Figure 2. — Annotation quality summary for exact match genes to the reference. A, Gene annotation quality summary, where each horizontal bar represents an annotation output and each colored dot represents the sensitivity (green), specificity (purple), and F1 score (red). The annotations are labeled using the left grid, where the group of horizontal black dots defines the parameters used in the annotation. Possible parameters include using LoReAn, BAP, or BAP+ pipeline, stranded mode for LoReAn (Stranded), the fungus option for GeneMark-ES (Fungus), or the BRAKER1 program for Augustus (BRAKER1). Annotation options are grouped by the level of reference masking—partially masked (Part.), nonmasked (None), or fully masked (Mask). The results from additionally tested annotation pipelines are shown at the bottom. Three vertical gray lines represent the first quantile, median, and third quantile for the F1 score. The two annotations highlighted with a yellow horizontal bar were used for subsequent analysis. B, The proportion of exact match to nonmatching gene predictions (specificity) and exact match to missing gene predictions (sensitivity) were compared using a χ² test of independence. The residuals from the analysis are shown with the size and color representing the magnitude and direction of the association between rows and columns. GeneMark-ES-F, GeneMark gene prediction software using the "fungus" option. LoReAn-sF, LoReAn using strand information and the "fungus" option of GeneMark-ES. BAP-F, The Broad Institute eukaryotic genome annotation pipeline described in the text and using the "fungus" option of GeneMark-ES.
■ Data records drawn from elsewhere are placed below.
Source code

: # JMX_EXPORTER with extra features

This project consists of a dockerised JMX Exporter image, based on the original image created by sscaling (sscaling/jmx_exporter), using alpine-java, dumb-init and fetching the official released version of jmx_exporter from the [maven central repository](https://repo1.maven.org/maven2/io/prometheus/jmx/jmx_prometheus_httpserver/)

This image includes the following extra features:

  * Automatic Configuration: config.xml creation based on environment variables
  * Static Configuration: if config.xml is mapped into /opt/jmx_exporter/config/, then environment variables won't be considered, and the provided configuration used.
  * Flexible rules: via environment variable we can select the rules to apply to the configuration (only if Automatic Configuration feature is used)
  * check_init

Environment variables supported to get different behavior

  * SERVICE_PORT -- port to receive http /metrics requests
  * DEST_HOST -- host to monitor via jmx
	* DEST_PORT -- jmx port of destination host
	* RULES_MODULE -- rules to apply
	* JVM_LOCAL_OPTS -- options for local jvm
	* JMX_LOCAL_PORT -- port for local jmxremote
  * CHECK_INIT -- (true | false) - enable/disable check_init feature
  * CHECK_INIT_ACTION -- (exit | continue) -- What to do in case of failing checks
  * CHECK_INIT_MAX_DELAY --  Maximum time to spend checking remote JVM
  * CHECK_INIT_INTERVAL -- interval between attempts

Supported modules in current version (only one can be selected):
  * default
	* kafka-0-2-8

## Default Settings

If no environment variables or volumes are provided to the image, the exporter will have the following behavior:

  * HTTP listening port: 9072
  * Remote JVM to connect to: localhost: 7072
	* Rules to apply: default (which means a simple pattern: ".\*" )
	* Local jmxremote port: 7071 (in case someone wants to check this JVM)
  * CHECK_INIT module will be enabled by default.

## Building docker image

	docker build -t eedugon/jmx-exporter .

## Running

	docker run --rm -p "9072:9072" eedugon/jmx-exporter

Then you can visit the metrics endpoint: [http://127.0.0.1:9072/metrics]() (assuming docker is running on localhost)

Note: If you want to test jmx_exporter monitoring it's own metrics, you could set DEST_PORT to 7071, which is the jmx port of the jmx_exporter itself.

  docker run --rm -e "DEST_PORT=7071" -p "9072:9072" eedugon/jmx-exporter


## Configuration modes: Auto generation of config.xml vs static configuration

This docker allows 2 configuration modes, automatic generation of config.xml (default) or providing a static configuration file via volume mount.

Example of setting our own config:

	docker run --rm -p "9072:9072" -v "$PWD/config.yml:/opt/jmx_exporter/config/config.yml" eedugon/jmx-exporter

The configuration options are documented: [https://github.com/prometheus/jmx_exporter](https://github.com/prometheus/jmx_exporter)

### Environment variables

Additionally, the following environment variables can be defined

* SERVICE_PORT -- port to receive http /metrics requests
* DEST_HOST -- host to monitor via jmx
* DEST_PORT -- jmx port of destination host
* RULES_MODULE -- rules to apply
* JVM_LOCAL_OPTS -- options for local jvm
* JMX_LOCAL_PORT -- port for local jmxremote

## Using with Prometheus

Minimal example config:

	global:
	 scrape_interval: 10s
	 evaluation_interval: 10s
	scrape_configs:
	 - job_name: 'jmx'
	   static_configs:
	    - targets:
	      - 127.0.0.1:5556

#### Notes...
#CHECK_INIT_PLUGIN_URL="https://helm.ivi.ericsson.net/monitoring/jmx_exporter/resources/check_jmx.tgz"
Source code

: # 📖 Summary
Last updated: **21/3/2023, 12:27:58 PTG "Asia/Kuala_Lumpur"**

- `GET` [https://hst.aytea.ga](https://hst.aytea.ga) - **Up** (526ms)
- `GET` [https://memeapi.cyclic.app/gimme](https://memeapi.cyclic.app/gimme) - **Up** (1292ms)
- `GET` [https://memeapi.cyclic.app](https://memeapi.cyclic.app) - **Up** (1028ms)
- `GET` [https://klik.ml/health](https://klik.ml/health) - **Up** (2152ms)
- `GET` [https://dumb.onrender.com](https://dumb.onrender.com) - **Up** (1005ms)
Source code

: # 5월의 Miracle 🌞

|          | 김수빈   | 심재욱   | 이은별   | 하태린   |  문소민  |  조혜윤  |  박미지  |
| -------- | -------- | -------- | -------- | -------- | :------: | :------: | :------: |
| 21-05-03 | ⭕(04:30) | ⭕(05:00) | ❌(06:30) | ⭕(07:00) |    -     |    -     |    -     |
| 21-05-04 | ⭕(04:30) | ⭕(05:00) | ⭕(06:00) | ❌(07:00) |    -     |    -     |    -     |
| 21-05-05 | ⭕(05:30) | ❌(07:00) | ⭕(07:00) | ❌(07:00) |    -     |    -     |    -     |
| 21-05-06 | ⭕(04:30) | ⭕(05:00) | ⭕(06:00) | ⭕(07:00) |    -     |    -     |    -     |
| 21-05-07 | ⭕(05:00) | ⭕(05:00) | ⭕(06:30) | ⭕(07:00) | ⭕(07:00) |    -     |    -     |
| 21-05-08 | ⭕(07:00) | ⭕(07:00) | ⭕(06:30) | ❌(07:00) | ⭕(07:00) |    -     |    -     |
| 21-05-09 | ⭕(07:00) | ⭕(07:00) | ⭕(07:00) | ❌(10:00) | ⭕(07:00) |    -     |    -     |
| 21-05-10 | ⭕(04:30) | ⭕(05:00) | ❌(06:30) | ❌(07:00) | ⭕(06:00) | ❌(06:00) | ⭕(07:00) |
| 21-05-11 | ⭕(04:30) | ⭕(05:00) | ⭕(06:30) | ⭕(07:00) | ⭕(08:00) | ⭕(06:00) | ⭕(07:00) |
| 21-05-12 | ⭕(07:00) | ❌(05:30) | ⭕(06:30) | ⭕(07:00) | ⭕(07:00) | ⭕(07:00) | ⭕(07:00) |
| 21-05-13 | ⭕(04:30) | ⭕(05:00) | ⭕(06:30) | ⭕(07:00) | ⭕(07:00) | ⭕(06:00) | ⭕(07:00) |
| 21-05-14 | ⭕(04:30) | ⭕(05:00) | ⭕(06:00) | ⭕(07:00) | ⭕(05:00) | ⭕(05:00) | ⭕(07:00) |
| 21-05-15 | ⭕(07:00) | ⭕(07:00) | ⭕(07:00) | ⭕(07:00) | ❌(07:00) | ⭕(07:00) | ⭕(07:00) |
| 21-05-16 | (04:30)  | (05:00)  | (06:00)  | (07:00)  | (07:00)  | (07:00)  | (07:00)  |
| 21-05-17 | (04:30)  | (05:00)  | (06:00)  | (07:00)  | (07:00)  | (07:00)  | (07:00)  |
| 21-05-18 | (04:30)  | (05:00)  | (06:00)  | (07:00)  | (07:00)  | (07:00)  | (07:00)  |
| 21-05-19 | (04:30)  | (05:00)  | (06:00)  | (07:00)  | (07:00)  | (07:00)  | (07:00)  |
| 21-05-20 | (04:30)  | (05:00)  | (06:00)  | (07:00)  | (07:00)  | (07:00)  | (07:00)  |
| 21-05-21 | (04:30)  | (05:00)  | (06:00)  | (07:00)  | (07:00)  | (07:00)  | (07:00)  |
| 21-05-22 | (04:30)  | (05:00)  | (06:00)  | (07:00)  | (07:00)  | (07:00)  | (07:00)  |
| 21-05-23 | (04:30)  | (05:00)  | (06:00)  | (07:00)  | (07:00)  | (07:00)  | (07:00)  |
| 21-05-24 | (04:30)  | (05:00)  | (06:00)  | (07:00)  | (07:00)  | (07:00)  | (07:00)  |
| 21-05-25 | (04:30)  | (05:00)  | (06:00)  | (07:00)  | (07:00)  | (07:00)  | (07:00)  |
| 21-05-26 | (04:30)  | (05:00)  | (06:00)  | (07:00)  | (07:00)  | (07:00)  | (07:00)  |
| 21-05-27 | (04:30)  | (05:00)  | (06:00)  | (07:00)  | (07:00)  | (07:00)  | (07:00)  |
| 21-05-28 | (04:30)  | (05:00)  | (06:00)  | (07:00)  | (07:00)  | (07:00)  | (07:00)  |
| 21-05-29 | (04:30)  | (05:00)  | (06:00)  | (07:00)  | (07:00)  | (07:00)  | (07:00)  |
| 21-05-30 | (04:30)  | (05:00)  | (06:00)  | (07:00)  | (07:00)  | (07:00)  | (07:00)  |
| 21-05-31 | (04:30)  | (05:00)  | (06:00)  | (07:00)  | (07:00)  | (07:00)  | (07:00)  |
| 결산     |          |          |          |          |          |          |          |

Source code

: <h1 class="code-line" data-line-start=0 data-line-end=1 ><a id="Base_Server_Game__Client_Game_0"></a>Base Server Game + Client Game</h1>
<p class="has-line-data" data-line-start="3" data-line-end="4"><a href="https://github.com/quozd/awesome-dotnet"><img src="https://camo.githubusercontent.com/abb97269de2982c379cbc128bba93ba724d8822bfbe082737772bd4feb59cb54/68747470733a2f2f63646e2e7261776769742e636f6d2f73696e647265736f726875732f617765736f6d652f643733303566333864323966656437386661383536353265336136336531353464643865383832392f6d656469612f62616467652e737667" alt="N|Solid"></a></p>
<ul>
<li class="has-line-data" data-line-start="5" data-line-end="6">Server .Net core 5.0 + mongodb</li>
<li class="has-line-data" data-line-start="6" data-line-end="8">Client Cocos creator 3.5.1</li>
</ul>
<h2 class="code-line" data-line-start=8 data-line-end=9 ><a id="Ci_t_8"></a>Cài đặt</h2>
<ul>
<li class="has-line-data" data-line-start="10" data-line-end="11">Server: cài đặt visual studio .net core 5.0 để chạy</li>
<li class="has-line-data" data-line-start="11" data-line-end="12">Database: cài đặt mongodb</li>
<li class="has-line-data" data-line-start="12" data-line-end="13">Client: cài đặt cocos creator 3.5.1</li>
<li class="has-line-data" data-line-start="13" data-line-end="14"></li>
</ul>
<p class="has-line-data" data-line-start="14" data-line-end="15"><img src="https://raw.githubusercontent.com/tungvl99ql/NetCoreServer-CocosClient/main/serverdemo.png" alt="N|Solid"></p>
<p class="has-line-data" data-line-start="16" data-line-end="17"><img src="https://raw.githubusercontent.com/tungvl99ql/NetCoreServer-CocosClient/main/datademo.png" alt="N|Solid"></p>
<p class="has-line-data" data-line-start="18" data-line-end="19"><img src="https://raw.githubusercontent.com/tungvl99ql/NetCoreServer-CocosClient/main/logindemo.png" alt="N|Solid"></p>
A single output from LoReAn and BAP were selected for further comparison to the outputs from the other annotation software (i.e. MAKER2, CodingQuarry, GeneMark, BRAKER1, and Augustus). The LoReAn-stranded run using the "fungus" option of GeneMark-ES (referred to as LoReAn-sF throughout) and the BAP run using the "fungus" option of GeneMark-ES (referred to as BAP-F throughout) using a nonmasked genome were selected because they had the highest F1 scores and used similar settings to the other pipelines, thereby enabling comparisons (Fig. 2A, highlighted by horizontal yellow lines). The seven annotation pipelines were compared by computing the number of predicted genes that matched the reference and the number of reference genes that were matched (i.e. numbers for specificity and sensitivity). A χ² test of independence indicated a significant, nonequal association between the seven annotation pipelines and the tested annotation metrics (Pearson’s χ² test of independence, χ² = 913.61, P value < 2.2e-16). Plotting the residuals of the χ² test indicated that LoReAn-sF had the largest positive association for correctly predicting gene models (columns 1 and 3, Fig. 2B) and the largest negative association for predicting wrong gene models or missing gene models (columns 2 and 4, Fig. 2B). These results show that there are statistically significant differences between the tested pipelines for annotation quality, and the residual analysis indicates that LoReAn-sF has the best association with desirable annotation metrics.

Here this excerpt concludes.